In these matters, to perceive what is wrong is to have gone more than half-way towards finding the correct remedy. But one must perceive and think precisely. And then, in the present case, one will perceive that it is not the mere awareness of forces, or even impulses, of destruction in one’s own being, in one’s own will, that is wrong. On the contrary, these are the mark of conscious strength. What is wrong is the inability to disentangle the Ego from these forces, the inability so to adjust the Ego that it shall use, instead of being used by them. Diffusion is weakness; concentration is strength; the centripetal forces of destruction and decay are revealed, by the very way in which they are experienced, to be strong for battle.

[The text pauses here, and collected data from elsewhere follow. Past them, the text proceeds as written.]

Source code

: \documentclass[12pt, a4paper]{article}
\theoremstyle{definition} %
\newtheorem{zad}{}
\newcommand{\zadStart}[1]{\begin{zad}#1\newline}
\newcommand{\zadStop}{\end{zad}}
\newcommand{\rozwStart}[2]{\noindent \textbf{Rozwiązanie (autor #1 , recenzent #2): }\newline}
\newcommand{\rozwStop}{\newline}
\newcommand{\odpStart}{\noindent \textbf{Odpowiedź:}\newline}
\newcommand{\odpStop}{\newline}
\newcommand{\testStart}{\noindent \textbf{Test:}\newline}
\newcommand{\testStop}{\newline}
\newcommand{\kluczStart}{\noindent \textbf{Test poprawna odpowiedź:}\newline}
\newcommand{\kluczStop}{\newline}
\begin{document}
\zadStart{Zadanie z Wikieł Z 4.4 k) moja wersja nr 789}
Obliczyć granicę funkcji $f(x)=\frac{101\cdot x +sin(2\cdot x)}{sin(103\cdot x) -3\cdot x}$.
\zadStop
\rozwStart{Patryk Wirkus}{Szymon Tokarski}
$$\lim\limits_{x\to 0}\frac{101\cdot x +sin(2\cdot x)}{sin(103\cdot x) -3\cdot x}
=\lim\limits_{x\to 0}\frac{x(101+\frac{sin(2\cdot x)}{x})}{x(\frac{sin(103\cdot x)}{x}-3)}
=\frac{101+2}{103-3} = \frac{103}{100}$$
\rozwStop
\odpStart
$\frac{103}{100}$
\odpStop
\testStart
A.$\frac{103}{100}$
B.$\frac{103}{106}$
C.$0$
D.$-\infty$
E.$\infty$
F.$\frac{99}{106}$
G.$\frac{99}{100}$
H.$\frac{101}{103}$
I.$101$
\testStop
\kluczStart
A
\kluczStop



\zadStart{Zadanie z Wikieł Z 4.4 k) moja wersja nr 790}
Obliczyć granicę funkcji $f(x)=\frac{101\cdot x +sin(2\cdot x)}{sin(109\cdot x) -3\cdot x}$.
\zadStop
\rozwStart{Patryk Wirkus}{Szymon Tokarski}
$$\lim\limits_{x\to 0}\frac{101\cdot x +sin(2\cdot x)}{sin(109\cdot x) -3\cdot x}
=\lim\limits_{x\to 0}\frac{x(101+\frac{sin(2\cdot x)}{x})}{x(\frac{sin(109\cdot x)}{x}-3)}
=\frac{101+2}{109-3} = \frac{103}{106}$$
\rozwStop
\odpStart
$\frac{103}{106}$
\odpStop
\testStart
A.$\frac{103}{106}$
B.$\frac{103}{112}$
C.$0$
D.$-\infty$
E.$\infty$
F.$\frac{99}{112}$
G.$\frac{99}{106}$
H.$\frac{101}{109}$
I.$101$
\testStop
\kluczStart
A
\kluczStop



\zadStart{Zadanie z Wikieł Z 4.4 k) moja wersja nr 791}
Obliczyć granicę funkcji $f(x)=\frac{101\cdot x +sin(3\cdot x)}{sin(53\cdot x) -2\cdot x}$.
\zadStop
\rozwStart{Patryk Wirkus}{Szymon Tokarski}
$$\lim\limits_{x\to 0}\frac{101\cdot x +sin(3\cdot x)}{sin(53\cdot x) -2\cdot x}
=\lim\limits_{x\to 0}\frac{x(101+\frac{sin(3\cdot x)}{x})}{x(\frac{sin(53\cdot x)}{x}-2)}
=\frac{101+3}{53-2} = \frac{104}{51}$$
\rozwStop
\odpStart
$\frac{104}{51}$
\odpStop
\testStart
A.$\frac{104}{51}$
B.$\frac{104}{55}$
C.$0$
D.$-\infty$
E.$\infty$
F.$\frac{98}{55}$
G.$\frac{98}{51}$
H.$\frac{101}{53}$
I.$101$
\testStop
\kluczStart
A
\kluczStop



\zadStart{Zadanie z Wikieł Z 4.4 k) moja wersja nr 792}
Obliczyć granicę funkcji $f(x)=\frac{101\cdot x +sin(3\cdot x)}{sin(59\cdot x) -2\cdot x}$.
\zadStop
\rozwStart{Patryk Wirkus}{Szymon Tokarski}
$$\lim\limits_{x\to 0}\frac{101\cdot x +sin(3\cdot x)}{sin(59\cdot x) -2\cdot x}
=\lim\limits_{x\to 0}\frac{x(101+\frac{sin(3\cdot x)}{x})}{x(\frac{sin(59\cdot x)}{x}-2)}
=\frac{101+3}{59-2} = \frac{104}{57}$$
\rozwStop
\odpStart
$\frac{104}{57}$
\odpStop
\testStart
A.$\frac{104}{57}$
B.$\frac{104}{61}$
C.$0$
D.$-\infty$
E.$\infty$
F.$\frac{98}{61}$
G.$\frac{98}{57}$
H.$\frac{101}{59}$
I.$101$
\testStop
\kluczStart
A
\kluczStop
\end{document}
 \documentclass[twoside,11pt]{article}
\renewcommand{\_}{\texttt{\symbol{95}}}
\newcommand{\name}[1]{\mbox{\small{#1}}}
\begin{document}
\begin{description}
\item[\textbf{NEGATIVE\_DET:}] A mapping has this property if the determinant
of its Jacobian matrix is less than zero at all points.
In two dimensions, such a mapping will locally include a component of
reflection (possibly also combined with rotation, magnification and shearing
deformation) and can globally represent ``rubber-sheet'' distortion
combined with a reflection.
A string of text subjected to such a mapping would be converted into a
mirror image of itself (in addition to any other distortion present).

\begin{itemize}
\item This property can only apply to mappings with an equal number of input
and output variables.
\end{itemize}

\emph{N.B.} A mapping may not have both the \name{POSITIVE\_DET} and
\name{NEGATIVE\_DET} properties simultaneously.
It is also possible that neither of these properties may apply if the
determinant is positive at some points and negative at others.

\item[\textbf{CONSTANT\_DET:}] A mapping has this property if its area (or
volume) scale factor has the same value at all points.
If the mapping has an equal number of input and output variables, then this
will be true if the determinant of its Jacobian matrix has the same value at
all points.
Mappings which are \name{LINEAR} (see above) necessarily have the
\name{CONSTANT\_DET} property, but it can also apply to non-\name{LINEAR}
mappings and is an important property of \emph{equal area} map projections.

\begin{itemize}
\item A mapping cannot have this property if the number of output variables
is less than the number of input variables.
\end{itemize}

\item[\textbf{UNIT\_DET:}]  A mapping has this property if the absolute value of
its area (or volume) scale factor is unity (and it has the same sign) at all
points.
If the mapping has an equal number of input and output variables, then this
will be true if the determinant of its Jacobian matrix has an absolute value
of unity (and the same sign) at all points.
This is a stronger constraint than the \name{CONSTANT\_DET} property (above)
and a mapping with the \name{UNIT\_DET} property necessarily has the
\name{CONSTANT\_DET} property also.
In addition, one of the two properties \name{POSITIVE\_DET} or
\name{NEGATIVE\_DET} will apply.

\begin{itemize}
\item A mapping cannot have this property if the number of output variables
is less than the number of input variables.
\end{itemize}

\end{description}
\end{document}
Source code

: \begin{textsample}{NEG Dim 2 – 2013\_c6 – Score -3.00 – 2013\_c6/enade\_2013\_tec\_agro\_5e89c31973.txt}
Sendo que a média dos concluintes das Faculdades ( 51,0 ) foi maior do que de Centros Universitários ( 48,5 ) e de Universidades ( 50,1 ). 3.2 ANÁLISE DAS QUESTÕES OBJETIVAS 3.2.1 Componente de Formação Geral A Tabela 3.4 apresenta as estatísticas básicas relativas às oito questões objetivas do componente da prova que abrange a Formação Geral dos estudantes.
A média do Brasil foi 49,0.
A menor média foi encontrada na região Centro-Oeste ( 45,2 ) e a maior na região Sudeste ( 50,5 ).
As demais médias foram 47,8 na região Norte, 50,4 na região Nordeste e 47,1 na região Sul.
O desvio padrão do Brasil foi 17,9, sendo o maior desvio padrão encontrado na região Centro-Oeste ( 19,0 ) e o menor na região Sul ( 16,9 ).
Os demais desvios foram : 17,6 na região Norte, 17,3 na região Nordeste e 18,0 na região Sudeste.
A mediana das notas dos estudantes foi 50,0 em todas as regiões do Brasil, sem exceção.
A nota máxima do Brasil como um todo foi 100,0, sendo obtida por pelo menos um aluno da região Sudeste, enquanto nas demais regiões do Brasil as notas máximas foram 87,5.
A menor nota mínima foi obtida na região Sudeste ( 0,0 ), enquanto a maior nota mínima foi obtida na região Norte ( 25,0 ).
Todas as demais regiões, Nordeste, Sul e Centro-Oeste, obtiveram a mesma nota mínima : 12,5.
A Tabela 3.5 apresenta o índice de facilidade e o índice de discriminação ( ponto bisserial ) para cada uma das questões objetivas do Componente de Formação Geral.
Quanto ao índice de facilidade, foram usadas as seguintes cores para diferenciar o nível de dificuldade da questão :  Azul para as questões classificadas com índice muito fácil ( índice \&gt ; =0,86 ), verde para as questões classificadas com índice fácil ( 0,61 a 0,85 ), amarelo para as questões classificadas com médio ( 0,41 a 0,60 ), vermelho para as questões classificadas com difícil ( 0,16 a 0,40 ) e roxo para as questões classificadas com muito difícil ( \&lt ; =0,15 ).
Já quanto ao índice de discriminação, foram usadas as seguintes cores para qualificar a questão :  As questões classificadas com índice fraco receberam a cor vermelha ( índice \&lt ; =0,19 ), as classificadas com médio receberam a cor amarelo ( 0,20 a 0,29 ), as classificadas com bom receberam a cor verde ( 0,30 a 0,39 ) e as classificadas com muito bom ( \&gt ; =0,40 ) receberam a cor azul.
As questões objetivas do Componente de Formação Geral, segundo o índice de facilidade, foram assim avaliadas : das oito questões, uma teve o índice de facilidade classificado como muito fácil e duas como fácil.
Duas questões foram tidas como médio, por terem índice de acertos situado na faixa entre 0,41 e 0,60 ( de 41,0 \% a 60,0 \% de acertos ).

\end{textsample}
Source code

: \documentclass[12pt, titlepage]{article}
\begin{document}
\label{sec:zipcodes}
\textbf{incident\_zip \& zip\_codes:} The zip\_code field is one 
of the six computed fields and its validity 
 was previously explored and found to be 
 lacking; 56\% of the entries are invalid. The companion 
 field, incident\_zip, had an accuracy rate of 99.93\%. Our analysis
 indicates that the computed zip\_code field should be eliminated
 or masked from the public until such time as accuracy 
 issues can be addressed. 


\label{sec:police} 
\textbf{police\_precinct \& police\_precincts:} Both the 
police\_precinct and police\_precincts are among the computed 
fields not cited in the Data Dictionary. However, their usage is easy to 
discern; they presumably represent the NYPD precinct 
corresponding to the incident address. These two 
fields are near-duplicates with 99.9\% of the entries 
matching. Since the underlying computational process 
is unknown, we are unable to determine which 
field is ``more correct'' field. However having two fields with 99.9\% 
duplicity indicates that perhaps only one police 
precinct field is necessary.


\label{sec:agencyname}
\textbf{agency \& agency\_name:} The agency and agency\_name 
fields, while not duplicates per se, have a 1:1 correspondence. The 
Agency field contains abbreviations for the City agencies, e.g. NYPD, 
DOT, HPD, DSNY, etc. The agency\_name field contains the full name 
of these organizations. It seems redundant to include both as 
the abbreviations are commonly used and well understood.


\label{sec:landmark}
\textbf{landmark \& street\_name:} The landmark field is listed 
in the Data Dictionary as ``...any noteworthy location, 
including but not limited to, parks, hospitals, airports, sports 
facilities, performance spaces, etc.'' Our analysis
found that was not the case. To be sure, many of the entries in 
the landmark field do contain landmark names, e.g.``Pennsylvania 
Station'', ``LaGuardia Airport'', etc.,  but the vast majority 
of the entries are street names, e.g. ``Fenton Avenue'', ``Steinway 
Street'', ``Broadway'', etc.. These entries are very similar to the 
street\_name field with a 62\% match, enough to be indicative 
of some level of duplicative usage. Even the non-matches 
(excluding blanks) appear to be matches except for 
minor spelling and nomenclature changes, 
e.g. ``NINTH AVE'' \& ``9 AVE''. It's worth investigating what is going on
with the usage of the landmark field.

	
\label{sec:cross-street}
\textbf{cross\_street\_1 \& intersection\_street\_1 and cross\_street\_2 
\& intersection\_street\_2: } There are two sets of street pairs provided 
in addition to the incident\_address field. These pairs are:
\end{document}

That is why it is important to realise, and to accept, that in our time the forces of destruction must be looked for not only without but also within the soul, where of course they are experienced as impulses. Otherwise we may be inclined rather to avoid the powers of evil than to meet them. Confronted with the rarefied intellectualism, the nervous symptoms, the imbecile excesses of self­-contemplation which characterise our age, we may without discrimination fly for refuge to the “living” in any shape or form in which it presents itself. But this reaction to the decadence of the age is not the distinctively anthroposophical one. On the contrary it is just in the twentieth century that we are continually meeting on all sides this dread of the sharp outlines of self-consciousness, and the same consequent relapse into that vague semi-conscious “life” whose function it is to build up the physical body without the co-operation of the conscious Ego. Such “life” is diffusive and (where the battlefield and the prize is human consciousness) merely weak. For it is still at the mercy of the destroyer before whom it flies. It will not bear the full light of consciousness.

In his “Leading Thoughts,” Dr. Steiner stated clearly that the astral body is realised then, when we are able to perceive the essentially destructive nature of consciousness. And he went on to show how, as distinct from this, realisation of the Ego is won through an ability to distinguish, from that which destroys the physical, that which again makes good the void which this destruction has left. For this re-creator is the Ego itself.

This then is the distinction between the Anthroposophical Movement and all those vague movements and tendencies which have come into being since its foundation. Alarmed by a rapidly dawning realisation of the essentially destructive nature of consciousness, these other souls would flee from it backwards into the innocent creativeness of a child’s etheric body.  Whereas for the follower of Steiner the way to the etheric lies through the Ego.